Interactive Link Questions
Watch this video to learn more about macro- and microstructures of skeletal muscles. (a) What are the names of the “junction points” between sarcomeres? (b) What are the names of the “subunits” within the myofibrils that run the length of skeletal muscle fibers? (c) What is the “double strand of pearls” described in the video? (d) What gives a skeletal muscle fiber its striated appearance?
Answer: (a) Z-lines. (b) Sarcomeres. (c) This is the arrangement of the actin and myosin filaments in a sarcomere. (d) The alternating strands of actin and myosin filaments.
Every skeletal muscle fiber is supplied by a motor neuron at the NMJ. Watch this video to learn more about what happens at the neuromuscular junction. (a) What is the definition of a motor unit? (b) What is the structural and functional difference between a large motor unit and a small motor unit? Can you give an example of each? (c) Why is the neurotransmitter acetylcholine degraded after binding to its receptor?
Answer: (a) It is the number of skeletal muscle fibers supplied by a single motor neuron. (b) A large motor unit has one neuron supplying many skeletal muscle fibers for gross movements, like the Temporalis muscle, where 1000 fibers are supplied by one neuron. A small motor has one neuron supplying few skeletal muscle fibers for very fine movements, like the extraocular eye muscles, where six fibers are supplied by one neuron. (c) To avoid prolongation of muscle contraction.
Review Questions
Q. The correct order for the smallest to the largest unit of organization in muscle tissue is ________.
A. fascicle, filament, muscle fiber, myofibril
B. filament, myofibril, muscle fiber, fascicle
C. muscle fiber, fascicle, filament, myofibril
D. myofibril, muscle fiber, filament, fascicle
Answer: B
Q. Depolarization of the sarcolemma means ________.
A. the inside of the membrane has become less negative as sodium ions accumulate
B. the outside of the membrane has become less negative as sodium ions accumulate
C. the inside of the membrane has become more negative as sodium ions accumulate
D. the sarcolemma has completely lost any electrical charge
Answer: A
Critical Thinking Questions
Q. What would happen to skeletal muscle if the epimysium were destroyed?
A. Muscles would lose their integrity during powerful movements, resulting in muscle damage.

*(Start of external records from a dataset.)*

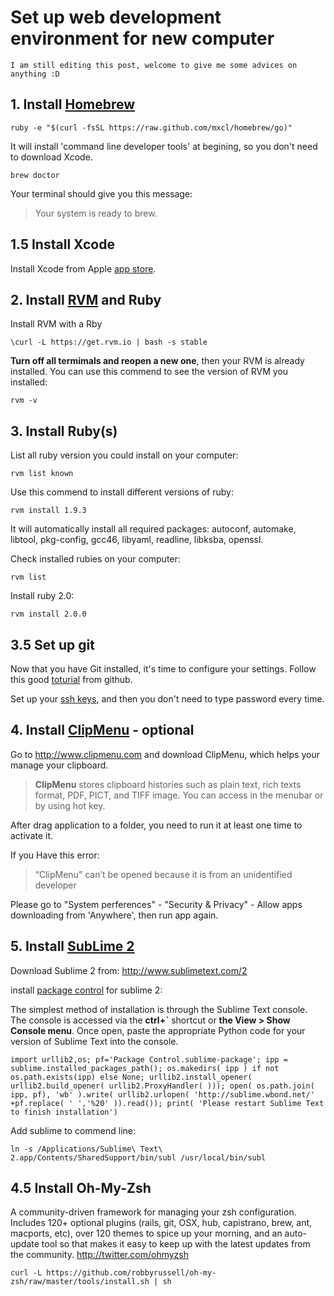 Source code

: # Set up web development environment for new computer

	I am still editing this post, welcome to give me some advices on anything :D

## 1. Install [Homebrew](http://brew.sh)

	ruby -e "$(curl -fsSL https://raw.github.com/mxcl/homebrew/go)"
	
It will install 'command line developer tools' at begining, so you don't need to download Xcode.

	brew doctor

Your terminal should give you this message:

> Your system is ready to brew.

## 1.5 Install Xcode

Install Xcode from Apple [app store](https://developer.apple.com/xcode/).


## 2. Install [RVM](https://rvm.io) and Ruby
Install RVM with a Rby

	\curl -L https://get.rvm.io | bash -s stable
	
**Turn off all termimals and reopen a new one**, then your RVM is already installed. You can use this commend to see the version of RVM you installed:

	rvm -v


## 3. Install Ruby(s)
List all ruby version you could install on your computer:

	rvm list known
	
Use this commend to install different versions of ruby:

	rvm install 1.9.3
	
It will automatically install all required packages: autoconf, automake, libtool, pkg-config, gcc46, libyaml, readline, libksba, openssl.

Check installed rubies on your computer:

	rvm list

Install ruby 2.0:

	rvm install 2.0.0
	
## 3.5 Set up git

Now that you have Git installed, it's time to configure your settings. Follow this good [toturial](https://help.github.com/articles/set-up-git) from github.

Set up your [ssh keys](https://help.github.com/articles/generating-ssh-keys), and then you don't need to type password every time.
	

## 4. Install [ClipMenu](http://www.clipmenu.com) - optional
Go to <http://www.clipmenu.com> and download ClipMenu, which helps your manage your clipboard.

> **ClipMenu** stores clipboard histories such as plain text, rich texts format, PDF, PICT, and TIFF image. You can access in the menubar or by using hot key.

After drag application to a folder, you need to run it at least one time to activate it. 

If you Have this error:
> “ClipMenu” can’t be opened because it is from an unidentified developer

Please go to "System perferences" - "Security & Privacy" - Allow apps downloading from 'Anywhere', then run app again.


## 5. Install [SubLime 2](http://www.sublimetext.com/2)

Download Sublime 2 from: <http://www.sublimetext.com/2>

install [package control](https://sublime.wbond.net/installation) for sublime 2:

The simplest method of installation is through the Sublime Text console. The console is accessed via the **ctrl+`** shortcut or **the View > Show Console menu**. Once open, paste the appropriate Python code for your version of Sublime Text into the console.

	import urllib2,os; pf='Package Control.sublime-package'; ipp = sublime.installed_packages_path(); os.makedirs( ipp ) if not os.path.exists(ipp) else None; urllib2.install_opener( urllib2.build_opener( urllib2.ProxyHandler( ))); open( os.path.join( ipp, pf), 'wb' ).write( urllib2.urlopen( 'http://sublime.wbond.net/' +pf.replace( ' ','%20' )).read()); print( 'Please restart Sublime Text to finish installation')
	
Add sublime to commend line:

	ln -s /Applications/Sublime\ Text\ 2.app/Contents/SharedSupport/bin/subl /usr/local/bin/subl

## 4.5 Install Oh-My-Zsh

A community-driven framework for managing your zsh configuration. Includes 120+ optional plugins (rails, git, OSX, hub, capistrano, brew, ant, macports, etc), over 120 themes to spice up your morning, and an auto-update tool so that makes it easy to keep up with the latest updates from the community. <http://twitter.com/ohmyzsh>

	curl -L https://github.com/robbyrussell/oh-my-zsh/raw/master/tools/install.sh | sh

Q. Describe how tendons facilitate body movement.
A. When a muscle contracts, the force of movement is transmitted through the tendon, which pulls on the bone to produce skeletal movement.
Q. What are the five primary functions of skeletal muscle?
A. Produce movement of the skeleton, maintain posture and body position, support soft tissues, encircle openings of the digestive, urinary, and other tracts, and maintain body temperature.
Q. What are the opposite roles of voltage-gated sodium channels and voltage-gated potassium channels?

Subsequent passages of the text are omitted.